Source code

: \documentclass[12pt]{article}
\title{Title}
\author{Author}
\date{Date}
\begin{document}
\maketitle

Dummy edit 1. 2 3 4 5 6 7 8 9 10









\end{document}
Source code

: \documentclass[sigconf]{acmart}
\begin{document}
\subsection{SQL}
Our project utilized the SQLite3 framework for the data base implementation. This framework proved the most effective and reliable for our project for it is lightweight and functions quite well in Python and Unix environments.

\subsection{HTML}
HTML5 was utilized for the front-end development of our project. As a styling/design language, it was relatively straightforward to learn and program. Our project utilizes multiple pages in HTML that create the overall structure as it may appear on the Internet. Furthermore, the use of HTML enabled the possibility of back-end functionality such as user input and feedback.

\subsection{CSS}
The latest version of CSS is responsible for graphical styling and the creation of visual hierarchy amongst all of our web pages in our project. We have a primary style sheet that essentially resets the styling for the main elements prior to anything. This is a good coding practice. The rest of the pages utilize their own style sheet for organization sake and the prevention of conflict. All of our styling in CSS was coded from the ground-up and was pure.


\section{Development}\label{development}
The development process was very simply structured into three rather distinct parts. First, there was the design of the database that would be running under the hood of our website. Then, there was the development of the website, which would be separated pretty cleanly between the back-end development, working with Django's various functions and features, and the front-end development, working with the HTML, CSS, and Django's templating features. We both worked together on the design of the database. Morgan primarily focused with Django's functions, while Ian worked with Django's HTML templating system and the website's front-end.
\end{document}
* * * * * * * * *
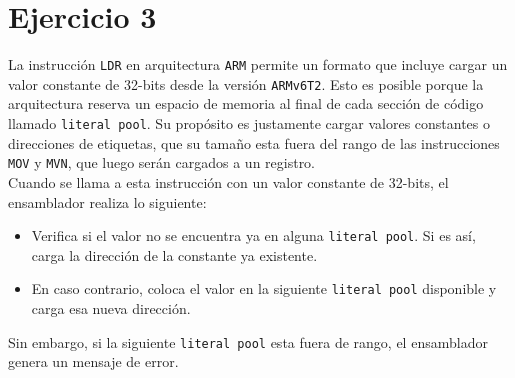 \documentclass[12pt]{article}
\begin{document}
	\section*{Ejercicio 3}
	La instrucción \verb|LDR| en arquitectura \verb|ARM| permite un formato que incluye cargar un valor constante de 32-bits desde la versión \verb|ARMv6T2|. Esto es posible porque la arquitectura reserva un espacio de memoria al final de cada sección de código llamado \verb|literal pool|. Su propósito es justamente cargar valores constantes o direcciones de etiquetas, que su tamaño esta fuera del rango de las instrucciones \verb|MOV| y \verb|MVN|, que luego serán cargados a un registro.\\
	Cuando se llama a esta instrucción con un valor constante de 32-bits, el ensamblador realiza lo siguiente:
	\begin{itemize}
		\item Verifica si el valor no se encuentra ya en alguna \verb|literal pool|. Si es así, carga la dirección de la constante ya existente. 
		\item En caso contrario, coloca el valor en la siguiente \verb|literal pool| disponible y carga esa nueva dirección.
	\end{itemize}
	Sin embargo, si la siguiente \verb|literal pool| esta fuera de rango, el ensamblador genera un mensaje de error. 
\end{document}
* * * * * * * * *
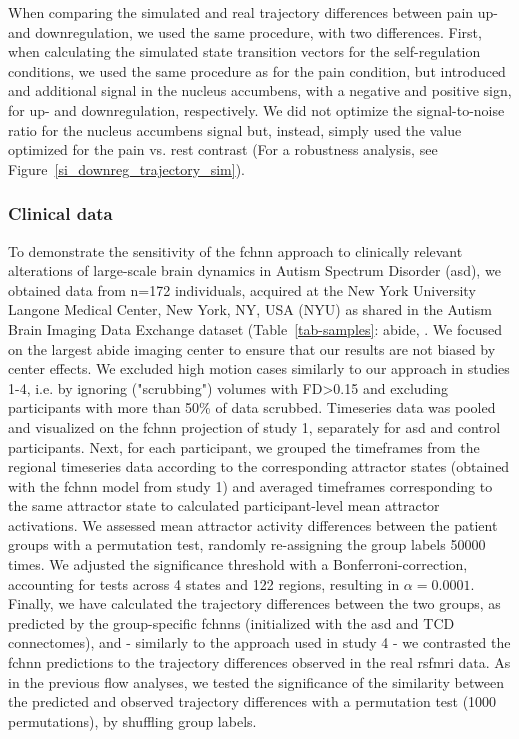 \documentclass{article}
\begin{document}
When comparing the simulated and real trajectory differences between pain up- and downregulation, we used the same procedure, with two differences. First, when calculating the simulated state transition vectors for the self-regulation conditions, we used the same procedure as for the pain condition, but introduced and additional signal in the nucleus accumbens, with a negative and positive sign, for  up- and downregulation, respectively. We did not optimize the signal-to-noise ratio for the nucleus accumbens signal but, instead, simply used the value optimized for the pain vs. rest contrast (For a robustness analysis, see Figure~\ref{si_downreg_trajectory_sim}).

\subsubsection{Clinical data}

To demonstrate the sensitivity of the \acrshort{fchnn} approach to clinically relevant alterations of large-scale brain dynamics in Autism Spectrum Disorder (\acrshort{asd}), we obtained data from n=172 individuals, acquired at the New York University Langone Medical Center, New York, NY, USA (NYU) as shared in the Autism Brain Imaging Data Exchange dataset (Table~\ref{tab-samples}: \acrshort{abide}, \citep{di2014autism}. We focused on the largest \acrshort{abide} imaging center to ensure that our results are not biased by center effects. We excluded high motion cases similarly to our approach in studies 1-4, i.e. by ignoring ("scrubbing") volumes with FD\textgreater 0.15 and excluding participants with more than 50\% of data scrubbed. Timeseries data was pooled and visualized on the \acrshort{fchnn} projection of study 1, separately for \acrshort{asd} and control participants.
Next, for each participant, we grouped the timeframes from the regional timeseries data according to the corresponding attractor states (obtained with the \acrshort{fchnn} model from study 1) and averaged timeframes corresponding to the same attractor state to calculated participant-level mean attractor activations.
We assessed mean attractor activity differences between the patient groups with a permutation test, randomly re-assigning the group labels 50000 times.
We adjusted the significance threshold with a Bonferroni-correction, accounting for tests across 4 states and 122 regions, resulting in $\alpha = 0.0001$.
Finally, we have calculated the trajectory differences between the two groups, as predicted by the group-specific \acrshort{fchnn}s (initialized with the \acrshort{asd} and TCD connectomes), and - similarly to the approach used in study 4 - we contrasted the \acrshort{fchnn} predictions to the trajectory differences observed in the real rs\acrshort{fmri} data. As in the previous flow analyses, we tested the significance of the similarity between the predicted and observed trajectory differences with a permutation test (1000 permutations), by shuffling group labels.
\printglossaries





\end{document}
* * * * * * * * *
§ PROBLEM REQUIREMENTS:
Each line above with the word "mean" needs to be copied.

§ PROBLEM SOLUTION:
Next, for each participant, we grouped the timeframes from the regional timeseries data according to the corresponding attractor states (obtained with the \acrshort{fchnn} model from study 1) and averaged timeframes corresponding to the same attractor state to calculated participant-level mean attractor activations.
We assessed mean attractor activity differences between the patient groups with a permutation test, randomly re-assigning the group labels 50000 times.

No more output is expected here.